DESCRIPTION OF THE TASK: Lines of the listing that contain "String" need to be copied.

RECORDS:
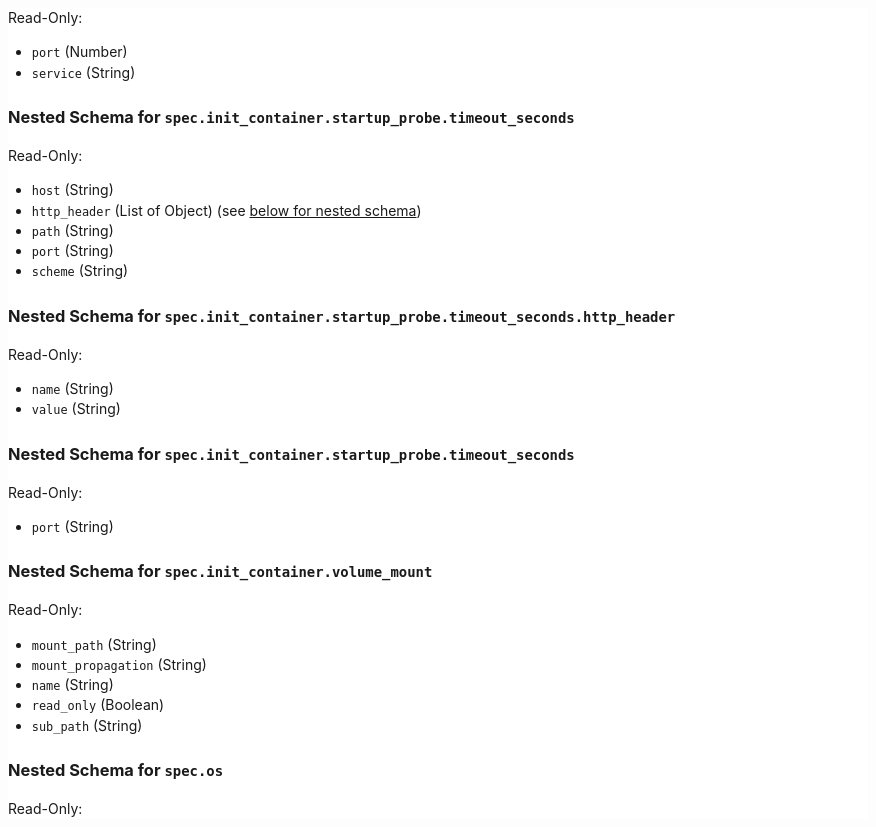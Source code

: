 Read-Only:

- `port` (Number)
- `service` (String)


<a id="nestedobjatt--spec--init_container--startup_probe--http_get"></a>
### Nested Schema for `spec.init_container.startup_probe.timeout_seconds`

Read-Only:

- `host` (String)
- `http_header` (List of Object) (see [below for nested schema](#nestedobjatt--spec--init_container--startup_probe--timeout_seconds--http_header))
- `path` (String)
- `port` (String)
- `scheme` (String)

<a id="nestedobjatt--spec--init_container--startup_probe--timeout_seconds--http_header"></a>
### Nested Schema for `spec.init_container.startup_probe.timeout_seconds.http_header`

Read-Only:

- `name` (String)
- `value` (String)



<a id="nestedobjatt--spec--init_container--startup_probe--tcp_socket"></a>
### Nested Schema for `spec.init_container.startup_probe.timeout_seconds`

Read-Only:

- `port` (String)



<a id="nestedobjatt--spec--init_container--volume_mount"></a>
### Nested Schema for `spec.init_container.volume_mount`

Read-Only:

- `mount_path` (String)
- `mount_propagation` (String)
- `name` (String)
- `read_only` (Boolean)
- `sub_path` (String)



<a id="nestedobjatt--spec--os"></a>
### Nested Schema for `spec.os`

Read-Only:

REPLY TO THE TASK:
- `service` (String)
- `host` (String)
- `path` (String)
- `port` (String)
- `scheme` (String)
- `name` (String)
- `value` (String)
- `port` (String)
- `mount_path` (String)
- `mount_propagation` (String)
- `name` (String)
- `sub_path` (String)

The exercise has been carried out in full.